▶ [Task item]
Please restate each line of the material word for word and omit any pictures.

▶ [Provided entries]
- Opening Delimiter -
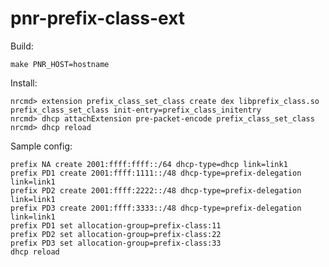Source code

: pnr-prefix-class-ext
====================

Build:

	make PNR_HOST=hostname

Install:

	nrcmd> extension prefix_class_set_class create dex libprefix_class.so prefix_class_set_class init-entry=prefix_class_initentry
	nrcmd> dhcp attachExtension pre-packet-encode prefix_class_set_class
	nrcmd> dhcp reload

Sample config:

	prefix NA create 2001:ffff:ffff::/64 dhcp-type=dhcp link=link1
	prefix PD1 create 2001:ffff:1111::/48 dhcp-type=prefix-delegation link=link1
	prefix PD2 create 2001:ffff:2222::/48 dhcp-type=prefix-delegation link=link1
	prefix PD3 create 2001:ffff:3333::/48 dhcp-type=prefix-delegation link=link1
	prefix PD1 set allocation-group=prefix-class:11
	prefix PD2 set allocation-group=prefix-class:22
	prefix PD3 set allocation-group=prefix-class:33
	dhcp reload
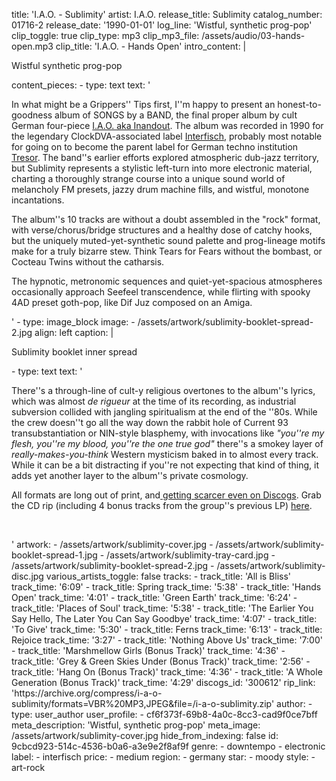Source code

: title: 'I.A.O. - Sublimity'
artist: I.A.O.
release_title: Sublimity
catalog_number: 01716-2
release_date: '1990-01-01'
log_line: 'Wistful, synthetic prog-pop'
clip_toggle: true
clip_type: mp3
clip_mp3_file: /assets/audio/03-hands-open.mp3
clip_title: 'I.A.O. - Hands Open'
intro_content: |
  <p>Wistful synthetic prog-pop
  </p>
content_pieces:
  -
    type: text
    text: '<p>In what might be a Grippers'' Tips first, I''m happy to present an honest-to-goodness album of SONGS by a BAND, the final proper album by cult German four-piece <a href="https://www.discogs.com/artist/691116-Inandout" target="_blank">I.A.O. aka Inandout</a>. The album was recorded in 1990 for the legendary ClockDVA-associated label <a href="https://www.discogs.com/label/539935-Interfisch-Records" target="_blank">Interfisch</a>, probably most notable for going on to become the parent label for German techno institution <a href="https://www.discogs.com/label/539935-Interfisch-Records" target="_blank">Tresor</a>. The band''s earlier efforts explored atmospheric dub-jazz territory, but Sublimity represents a stylistic left-turn into more electronic material, charting a thoroughly strange course into a unique sound world of melancholy FM presets, jazzy drum machine fills, and wistful, monotone incantations.</p><p>The album''s 10 tracks are without a doubt assembled in the "rock" format, with verse/chorus/bridge structures and a healthy dose of catchy hooks, but the uniquely muted-yet-synthetic sound palette and prog-lineage motifs make for a truly bizarre stew. Think Tears for Fears without the bombast, or Cocteau Twins without the catharsis.&nbsp;</p><p>The hypnotic, metronomic sequences and quiet-yet-spacious atmospheres occasionally approach Seefeel transcendence, while flirting with spooky 4AD preset goth-pop, like Dif Juz composed on an Amiga.&nbsp;<br></p>'
  -
    type: image_block
    image:
      - /assets/artwork/sublimity-booklet-spread-2.jpg
    align: left
    caption: |
      <p>Sublimity booklet inner spread
      </p>
  -
    type: text
    text: '<p>There''s a through-line of cult-y religious overtones to the album''s lyrics, which was almost <i>de rigueur</i> at the time of its recording, as industrial subversion collided with jangling spiritualism at the end of the ''80s. While the crew doesn''t go all the way down the rabbit hole of Current 93 transubstantiation or NIN-style blasphemy, with invocations like <i>"you''re my flesh, you''re my blood, you''re the one true god"</i> there''s a smokey layer of <i>really-makes-you-think</i> Western mysticism baked in to almost every track. While it can be a bit distracting if you''re not expecting that kind of thing, it adds yet another layer to the album''s private cosmology.&nbsp;</p><p>All formats are long out of print, and<a href="https://www.discogs.com/sell/list?master_id=308464&amp;ev=mb" target="_blank"> getting scarcer even on Discogs</a>. Grab the CD rip (including 4 bonus tracks from the group''s previous LP) <a href="https://archive.org/compress/i-a-o-sublimity/formats=VBR%20MP3,JPEG&amp;file=/i-a-o-sublimity.zip" target="_blank">here</a>.&nbsp;</p><p><br></p>'
artwork:
  - /assets/artwork/sublimity-cover.jpg
  - /assets/artwork/sublimity-booklet-spread-1.jpg
  - /assets/artwork/sublimity-tray-card.jpg
  - /assets/artwork/sublimity-booklet-spread-2.jpg
  - /assets/artwork/sublimity-disc.jpg
various_artists_toggle: false
tracks:
  -
    track_title: 'All is Bliss'
    track_time: '6:09'
  -
    track_title: Spring
    track_time: '5:38'
  -
    track_title: 'Hands Open'
    track_time: '4:01'
  -
    track_title: 'Green Earth'
    track_time: '6:24'
  -
    track_title: 'Places of Soul'
    track_time: '5:38'
  -
    track_title: 'The Earlier You Say Hello, The Later You Can Say Goodbye'
    track_time: '4:07'
  -
    track_title: 'To Give'
    track_time: '5:30'
  -
    track_title: Ferns
    track_time: '6:13'
  -
    track_title: Rejoice
    track_time: '3:27'
  -
    track_title: 'Nothing Above Us'
    track_time: '7:00'
  -
    track_title: 'Marshmellow Girls (Bonus Track)'
    track_time: '4:36'
  -
    track_title: 'Grey & Green Skies Under (Bonus Track)'
    track_time: '2:56'
  -
    track_title: 'Hang On (Bonus Track)'
    track_time: '4:36'
  -
    track_title: 'A Whole Generation (Bonus Track)'
    track_time: '4:29'
discogs_id: '300612'
rip_link: 'https://archive.org/compress/i-a-o-sublimity/formats=VBR%20MP3,JPEG&file=/i-a-o-sublimity.zip'
author:
  -
    type: user_author
    user_profile:
      - cf6f373f-69b8-4a0c-8cc3-cad9f0ce7bff
meta_description: 'Wistful, synthetic prog-pop'
meta_image: /assets/artwork/sublimity-cover.jpg
hide_from_indexing: false
id: 9cbcd923-514c-4536-b0a6-a3e9e2f8af9f
genre:
  - downtempo
  - electronic
label:
  - interfisch
price:
  - medium
region:
  - germany
star:
  - moody
style:
  - art-rock
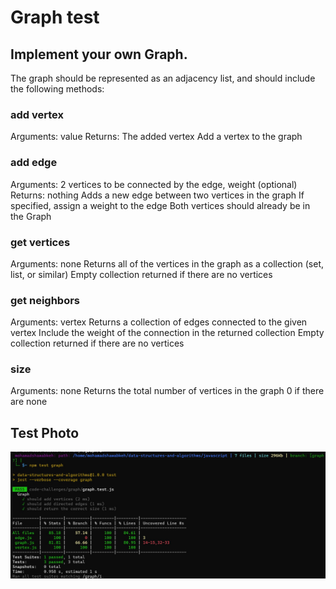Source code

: # Graph test


## Implement your own Graph.
 The graph should be represented as an adjacency list, and should include the following methods:

### add vertex
Arguments: value
Returns: The added vertex
Add a vertex to the graph
### add edge
Arguments: 2 vertices to be connected by the edge, weight (optional)
Returns: nothing
Adds a new edge between two vertices in the graph
If specified, assign a weight to the edge
Both vertices should already be in the Graph
### get vertices
Arguments: none
Returns all of the vertices in the graph as a collection (set, list, or similar)
Empty collection returned if there are no vertices
### get neighbors
Arguments: vertex
Returns a collection of edges connected to the given vertex
Include the weight of the connection in the returned collection
Empty collection returned if there are no vertices
### size
Arguments: none
Returns the total number of vertices in the graph
0 if there are none

## Test Photo
![](./code35graphtest.jpg)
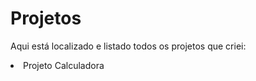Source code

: # Projetos
Aqui está localizado e listado todos os projetos que criei:

<li> Projeto Calculadora </li>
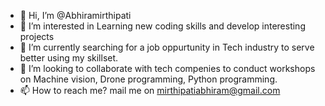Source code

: - 👋 Hi, I’m @Abhiramirthipati
- 👀 I’m interested in Learning new coding skills and develop interesting projects
- 🌱 I’m currently searching for a job oppurtunity in Tech industry to serve better using my skillset.
- 💞️ I’m looking to collaborate with tech compenies to conduct workshops on Machine vision, Drone programming, Python programming.
- 📫 How to reach me? mail me on mirthipatiabhiram@gmail.com

<!---
Abhiramirthipati/Abhiramirthipati is a ✨ special ✨ repository because its `README.md` (this file) appears on your GitHub profile.
You can click the Preview link to take a look at your changes.
--->
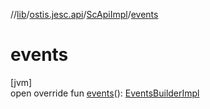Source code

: //[lib](../../../index.md)/[ostis.jesc.api](../index.md)/[ScApiImpl](index.md)/[events](events.md)

# events

[jvm]\
open override fun [events](events.md)(): [EventsBuilderImpl](../../ostis.jesc.api.builder/-events-builder-impl/index.md)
- Closing Delimiter -
▶ [Answer]
Source code

: pnr-prefix-class-ext
====================

Build:

	make PNR_HOST=hostname

Install:

	nrcmd> extension prefix_class_set_class create dex libprefix_class.so prefix_class_set_class init-entry=prefix_class_initentry
	nrcmd> dhcp attachExtension pre-packet-encode prefix_class_set_class
	nrcmd> dhcp reload

Sample config:

	prefix NA create 2001:ffff:ffff::/64 dhcp-type=dhcp link=link1
	prefix PD1 create 2001:ffff:1111::/48 dhcp-type=prefix-delegation link=link1
	prefix PD2 create 2001:ffff:2222::/48 dhcp-type=prefix-delegation link=link1
	prefix PD3 create 2001:ffff:3333::/48 dhcp-type=prefix-delegation link=link1
	prefix PD1 set allocation-group=prefix-class:11
	prefix PD2 set allocation-group=prefix-class:22
	prefix PD3 set allocation-group=prefix-class:33
	dhcp reload
Source code

: title: 'I.A.O. - Sublimity'
artist: I.A.O.
release_title: Sublimity
catalog_number: 01716-2
release_date: '1990-01-01'
log_line: 'Wistful, synthetic prog-pop'
clip_toggle: true
clip_type: mp3
clip_mp3_file: /assets/audio/03-hands-open.mp3
clip_title: 'I.A.O. - Hands Open'
intro_content: |
  <p>Wistful synthetic prog-pop
  </p>
content_pieces:
  -
    type: text
    text: '<p>In what might be a Grippers'' Tips first, I''m happy to present an honest-to-goodness album of SONGS by a BAND, the final proper album by cult German four-piece <a href="https://www.discogs.com/artist/691116-Inandout" target="_blank">I.A.O. aka Inandout</a>. The album was recorded in 1990 for the legendary ClockDVA-associated label <a href="https://www.discogs.com/label/539935-Interfisch-Records" target="_blank">Interfisch</a>, probably most notable for going on to become the parent label for German techno institution <a href="https://www.discogs.com/label/539935-Interfisch-Records" target="_blank">Tresor</a>. The band''s earlier efforts explored atmospheric dub-jazz territory, but Sublimity represents a stylistic left-turn into more electronic material, charting a thoroughly strange course into a unique sound world of melancholy FM presets, jazzy drum machine fills, and wistful, monotone incantations.</p><p>The album''s 10 tracks are without a doubt assembled in the "rock" format, with verse/chorus/bridge structures and a healthy dose of catchy hooks, but the uniquely muted-yet-synthetic sound palette and prog-lineage motifs make for a truly bizarre stew. Think Tears for Fears without the bombast, or Cocteau Twins without the catharsis.&nbsp;</p><p>The hypnotic, metronomic sequences and quiet-yet-spacious atmospheres occasionally approach Seefeel transcendence, while flirting with spooky 4AD preset goth-pop, like Dif Juz composed on an Amiga.&nbsp;<br></p>'
  -
    type: image_block
    image:
      - /assets/artwork/sublimity-booklet-spread-2.jpg
    align: left
    caption: |
      <p>Sublimity booklet inner spread
      </p>
  -
    type: text
    text: '<p>There''s a through-line of cult-y religious overtones to the album''s lyrics, which was almost <i>de rigueur</i> at the time of its recording, as industrial subversion collided with jangling spiritualism at the end of the ''80s. While the crew doesn''t go all the way down the rabbit hole of Current 93 transubstantiation or NIN-style blasphemy, with invocations like <i>"you''re my flesh, you''re my blood, you''re the one true god"</i> there''s a smokey layer of <i>really-makes-you-think</i> Western mysticism baked in to almost every track. While it can be a bit distracting if you''re not expecting that kind of thing, it adds yet another layer to the album''s private cosmology.&nbsp;</p><p>All formats are long out of print, and<a href="https://www.discogs.com/sell/list?master_id=308464&amp;ev=mb" target="_blank"> getting scarcer even on Discogs</a>. Grab the CD rip (including 4 bonus tracks from the group''s previous LP) <a href="https://archive.org/compress/i-a-o-sublimity/formats=VBR%20MP3,JPEG&amp;file=/i-a-o-sublimity.zip" target="_blank">here</a>.&nbsp;</p><p><br></p>'
artwork:
  - /assets/artwork/sublimity-cover.jpg
  - /assets/artwork/sublimity-booklet-spread-1.jpg
  - /assets/artwork/sublimity-tray-card.jpg
  - /assets/artwork/sublimity-booklet-spread-2.jpg
  - /assets/artwork/sublimity-disc.jpg
various_artists_toggle: false
tracks:
  -
    track_title: 'All is Bliss'
    track_time: '6:09'
  -
    track_title: Spring
    track_time: '5:38'
  -
    track_title: 'Hands Open'
    track_time: '4:01'
  -
    track_title: 'Green Earth'
    track_time: '6:24'
  -
    track_title: 'Places of Soul'
    track_time: '5:38'
  -
    track_title: 'The Earlier You Say Hello, The Later You Can Say Goodbye'
    track_time: '4:07'
  -
    track_title: 'To Give'
    track_time: '5:30'
  -
    track_title: Ferns
    track_time: '6:13'
  -
    track_title: Rejoice
    track_time: '3:27'
  -
    track_title: 'Nothing Above Us'
    track_time: '7:00'
  -
    track_title: 'Marshmellow Girls (Bonus Track)'
    track_time: '4:36'
  -
    track_title: 'Grey & Green Skies Under (Bonus Track)'
    track_time: '2:56'
  -
    track_title: 'Hang On (Bonus Track)'
    track_time: '4:36'
  -
    track_title: 'A Whole Generation (Bonus Track)'
    track_time: '4:29'
discogs_id: '300612'
rip_link: 'https://archive.org/compress/i-a-o-sublimity/formats=VBR%20MP3,JPEG&file=/i-a-o-sublimity.zip'
author:
  -
    type: user_author
    user_profile:
      - cf6f373f-69b8-4a0c-8cc3-cad9f0ce7bff
meta_description: 'Wistful, synthetic prog-pop'
meta_image: /assets/artwork/sublimity-cover.jpg
hide_from_indexing: false
id: 9cbcd923-514c-4536-b0a6-a3e9e2f8af9f
genre:
  - downtempo
  - electronic
label:
  - interfisch
price:
  - medium
region:
  - germany
star:
  - moody
style:
  - art-rock
Source code

: # Graph test


## Implement your own Graph.
 The graph should be represented as an adjacency list, and should include the following methods:

### add vertex
Arguments: value
Returns: The added vertex
Add a vertex to the graph
### add edge
Arguments: 2 vertices to be connected by the edge, weight (optional)
Returns: nothing
Adds a new edge between two vertices in the graph
If specified, assign a weight to the edge
Both vertices should already be in the Graph
### get vertices
Arguments: none
Returns all of the vertices in the graph as a collection (set, list, or similar)
Empty collection returned if there are no vertices
### get neighbors
Arguments: vertex
Returns a collection of edges connected to the given vertex
Include the weight of the connection in the returned collection
Empty collection returned if there are no vertices
### size
Arguments: none
Returns the total number of vertices in the graph
0 if there are none

## Test Photo
![](./code35graphtest.jpg)
Source code

: # Projetos
Aqui está localizado e listado todos os projetos que criei:

<li> Projeto Calculadora </li>
Source code

: - 👋 Hi, I’m @Abhiramirthipati
- 👀 I’m interested in Learning new coding skills and develop interesting projects
- 🌱 I’m currently searching for a job oppurtunity in Tech industry to serve better using my skillset.
- 💞️ I’m looking to collaborate with tech compenies to conduct workshops on Machine vision, Drone programming, Python programming.
- 📫 How to reach me? mail me on mirthipatiabhiram@gmail.com

<!---
Abhiramirthipati/Abhiramirthipati is a ✨ special ✨ repository because its `README.md` (this file) appears on your GitHub profile.
You can click the Preview link to take a look at your changes.
--->
Source code

: //[lib](../../../index.md)/[ostis.jesc.api](../index.md)/[ScApiImpl](index.md)/[events](events.md)

# events

[jvm]\
open override fun [events](events.md)(): [EventsBuilderImpl](../../ostis.jesc.api.builder/-events-builder-impl/index.md)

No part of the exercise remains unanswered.